January 17, 2020
The Icicle work group and Icicle-Peshastin Irrigation District are advancing three initiatives to rebuild or replace Eightmile Lake dam, even as legal issues about it remain.
First, the irrigation district is discussing design of the dam with the state Department of Ecology (DOE). DOE's Dam Safety Office became involved with Eightmile Lake in early 2018 when high waters threatened to breach the old structure. Emergency repairs and a new monitoring system eased that concern, but the irrigation district still hopes to rebuild or replace the dam. This is consistent with the programmatic environmental review completed on the so-called Icicle Strategy a year ago.
Second, the Icicle work group's steering committee has earmarked $1 million to conduct a state environmental review on the Eightmile Lake dam. This month its representative expects to send out requests for proposals from third-party environmental consultants to draft the environmental impact statement required under state law. It is a common practice for government agencies to hire consultants for this type of work. It is not clear if this EIS would only address the question of dam design or the broader issue of whether to build it.
Third, the work group has retained third-party "facilitators" to assist in gaining public support for the Icicle Strategy. Initially, these facilitators were apparently hired to cool down a dispute within the work group itself. That dispute flared up when two member organizations, Icicle Creek Watershed Council and Trout Unlimited, complained about the January 2019 decision on the programmatic environmental review.
It is now clear these facilitators are launching a broader charm offensive. To that end, they have invited a number of environmental groups to an informal Seattle meeting with the stated purpose of creating "a pathway . . . for continued dialogue" over the Icicle.
State appropriations for DOE's Office of the Columbia River are funding both the state environmental review for the dam and these facilitators. The Office of Columbia River has spent several million dollars to support and advance the Icicle Strategy, and soon plans to seek more appropriations for this effort.

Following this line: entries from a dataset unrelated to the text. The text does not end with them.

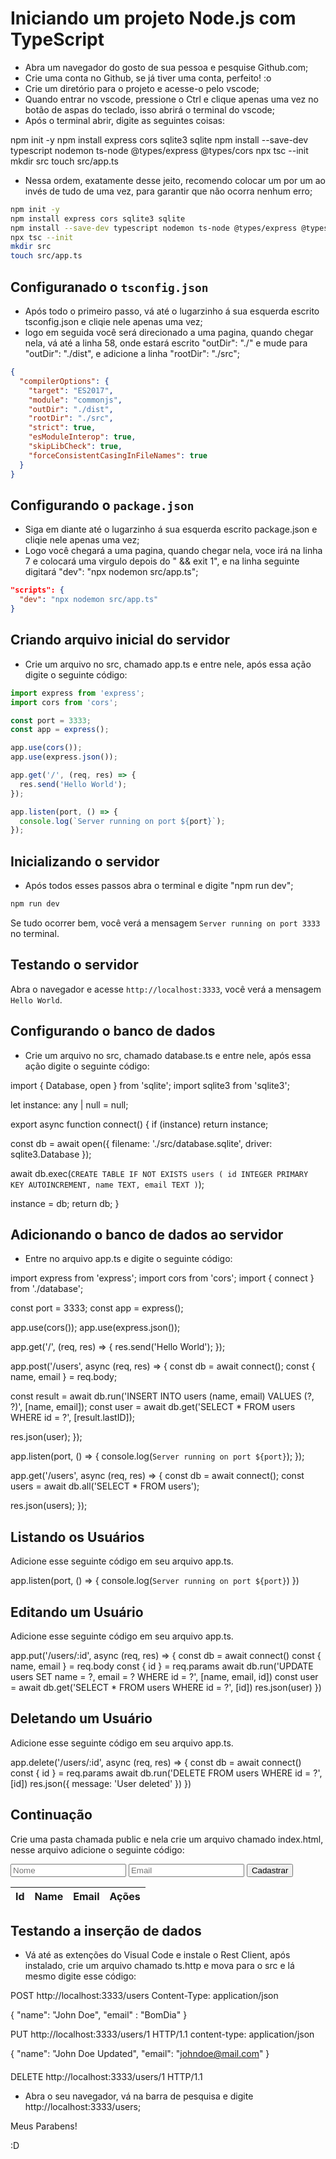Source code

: # Iniciando um projeto Node.js com TypeScript

- Abra um navegador do gosto de sua pessoa e pesquise Github.com; 
- Crie uma conta no Github, se já tiver uma conta, perfeito! :o
- Crie um diretório para o projeto e acesse-o pelo vscode;
- Quando entrar no vscode, pressione o Ctrl e clique apenas uma vez no botão de aspas do teclado, isso abrirá o terminal do vscode;
- Após o terminal abrir, digite as seguintes coisas:

npm init -y
npm install express cors sqlite3 sqlite
npm install --save-dev typescript nodemon ts-node @types/express @types/cors
npx tsc --init
mkdir src
touch src/app.ts

- Nessa ordem, exatamente desse jeito, recomendo colocar um por um ao invés de tudo de uma vez, para garantir que não ocorra nenhum erro;

```bash
npm init -y
npm install express cors sqlite3 sqlite
npm install --save-dev typescript nodemon ts-node @types/express @types/cors
npx tsc --init
mkdir src
touch src/app.ts
```

## Configuranado o `tsconfig.json`

- Após todo o primeiro passo, vá até o lugarzinho á sua esquerda escrito tsconfig.json e cliqie nele apenas uma vez;
- logo em seguida você será direcionado a uma pagina, quando chegar nela, vá até a linha 58, onde estará escrito "outDir": "./" e mude para "outDir": "./dist", e adicione a linha "rootDir": "./src";

```json
{
  "compilerOptions": {
    "target": "ES2017",
    "module": "commonjs",
    "outDir": "./dist",
    "rootDir": "./src",
    "strict": true,
    "esModuleInterop": true,
    "skipLibCheck": true,
    "forceConsistentCasingInFileNames": true
  }
}
```

## Configurando o `package.json`

- Siga em diante até o lugarzinho á sua esquerda escrito package.json e cliqie nele apenas uma vez;
- Logo você chegará a uma pagina, quando chegar nela, voce irá na linha 7 e colocará uma virgulo depois do " && exit 1", e na linha seguinte digitará "dev": "npx nodemon src/app.ts";

```json
"scripts": {
  "dev": "npx nodemon src/app.ts"
}
```

## Criando arquivo inicial do servidor

- Crie um arquivo no src, chamado app.ts e entre nele, após essa ação digite o seguinte código:

```typescript
import express from 'express';
import cors from 'cors';

const port = 3333;
const app = express();

app.use(cors());
app.use(express.json());

app.get('/', (req, res) => {
  res.send('Hello World');
});

app.listen(port, () => {
  console.log(`Server running on port ${port}`);
});
```

## Inicializando o servidor

- Após todos esses passos abra o terminal e digite "npm run dev"; 

```bash
npm run dev
```

Se tudo ocorrer bem, você verá a mensagem `Server running on port 3333` no terminal.

## Testando o servidor

Abra o navegador e acesse `http://localhost:3333`, você verá a mensagem `Hello World`.

## Configurando o banco de dados

- Crie um arquivo no src, chamado database.ts e entre nele, após essa ação digite o seguinte código:

import { Database, open } from 'sqlite';
import sqlite3 from 'sqlite3';

let instance: any | null = null;

export async function connect() {
  if (instance) return instance;

  const db = await open({
     filename: './src/database.sqlite',
     driver: sqlite3.Database
   });
  
  await db.exec(`
    CREATE TABLE IF NOT EXISTS users (
      id INTEGER PRIMARY KEY AUTOINCREMENT,
      name TEXT,
      email TEXT
    )
  `);

  instance = db;
  return db;
}

## Adicionando o banco de dados ao servidor

- Entre no arquivo app.ts e digite o seguinte código: 

import express from 'express';
import cors from 'cors';
import { connect } from './database';

const port = 3333;
const app = express();

app.use(cors());
app.use(express.json());

app.get('/', (req, res) => {
  res.send('Hello World');
});

app.post('/users', async (req, res) => {
  const db = await connect();
  const { name, email } = req.body;

  const result = await db.run('INSERT INTO users (name, email) VALUES (?, ?)', [name, email]);
  const user = await db.get('SELECT * FROM users WHERE id = ?', [result.lastID]);

  res.json(user);
});

app.listen(port, () => {
  console.log(`Server running on port ${port}`);
});

app.get('/users', async (req, res) => {
  const db = await connect();
  const users = await db.all('SELECT * FROM users');

  res.json(users);
});

## Listando os Usuários

Adicione esse seguinte código em seu arquivo app.ts.

app.listen(port, () => {
  console.log(`Server running on port ${port}`)
})

## Editando um Usuário

Adicione esse seguinte código em seu arquivo app.ts.

app.put('/users/:id', async (req, res) => {
  const db = await connect()
  const { name, email } = req.body
  const { id } = req.params
  await db.run('UPDATE users SET name = ?, email = ? WHERE id = ?', [name, email, id])
  const user = await db.get('SELECT * FROM users WHERE id = ?', [id])
  res.json(user)
})

## Deletando um Usuário

Adicione esse seguinte código em seu arquivo app.ts.

app.delete('/users/:id', async (req, res) => {
  const db = await connect()
  const { id } = req.params
  await db.run('DELETE FROM users WHERE id = ?', [id])
  res.json({ message: 'User deleted' })
})

## Continuação 

Crie uma pasta chamada public e nela crie um arquivo chamado index.html, nesse arquivo adicione o seguinte código:

<!DOCTYPE html>
<html lang="en">

<head>
  <meta charset="UTF-8">
  <meta name="viewport" content="width=device-width, initial-scale=1.0">
  <title>Document</title>
</head>

<body>
  <form>
    <input type="text" name="name" placeholder="Nome">
    <input type="email" name="email" placeholder="Email">
    <button type="submit">Cadastrar</button>
  </form>

  <table>
    <thead>
      <tr>
        <th>Id</th>
        <th>Name</th>
        <th>Email</th>
        <th>Ações</th>
      </tr>
    </thead>
    <tbody>
      <!--  -->
    </tbody>
  </table>

  <script>
    // 
    const form = document.querySelector('form')

    form.addEventListener('submit', async (event) => {
      event.preventDefault()

      const name = form.name.value
      const email = form.email.value

      await fetch('/users', {
        method: 'POST',
        headers: { 'Content-Type': 'application/json' },
        body: JSON.stringify({ name, email })
      })

      form.reset()
      fetchData()
    })

    // 
    const tbody = document.querySelector('tbody')

    async function fetchData() {
      const resp = await fetch('/users')
      const data = await resp.json()

      tbody.innerHTML = ''

      data.forEach(user => {
        const tr = document.createElement('tr')
        tr.innerHTML = `
          <td>${user.id}</td>
          <td>${user.name}</td>
          <td>${user.email}</td>
          <td>
            <button class="excluir">excluir</button>
            <button class="editar">editar</button>
          </td>
        `

        const btExcluir = tr.querySelector('button.excluir')
        const btEditar = tr.querySelector('button.editar')

        btExcluir.addEventListener('click', async () => {
          await fetch(`/users/${user.id}`, { method: 'DELETE' })
          tr.remove()
        })

        btEditar.addEventListener('click', async () => {
          const name = prompt('Novo nome:', user.name)
          const email = prompt('Novo email:', user.email)

          await fetch(`/users/${user.id}`, {
            method: 'PUT',
            headers: { 'Content-Type': 'application/json' },
            body: JSON.stringify({ name, email })
          })

          fetchData()
        })

        tbody.appendChild(tr)
      })
    }

    fetchData()
  </script>
</body>

</html>

## Testando a inserção de dados

- Vá até as extenções do Visual Code e instale o Rest Client, após instalado, crie um arquivo chamado ts.http e mova para o src e lá mesmo digite esse código:

POST http://localhost:3333/users
Content-Type: application/json

{
  "name": "John Doe",
  "email" : "BomDia"
}

PUT http://localhost:3333/users/1 HTTP/1.1
content-type: application/json

{
  "name": "John Doe Updated",
  "email": "johndoe@mail.com"
}

####

DELETE http://localhost:3333/users/1 HTTP/1.1

- Abra o seu navegador, vá na barra de pesquisa e digite http://localhost:3333/users; 

Meus Parabens!

:D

The biggest unknown in the current developments is whether the US Forest Service will approve the irrigation district's plan to rebuild or replace the Eightmile Lake dam. Months ago the Forest Service raised with the irrigation district a number of concerns it had about this proposal because it is within the Alpine Lakes Wilderness. Karl Forsgaard, past president of Alpine Lakes Protection Society, warned the Seattle Times that allowing Eightmile Lake to be enlarged would be "unprecedented action" in the national wilderness system. The current status of any discussions between the Forest Service and irrigation district is unknown.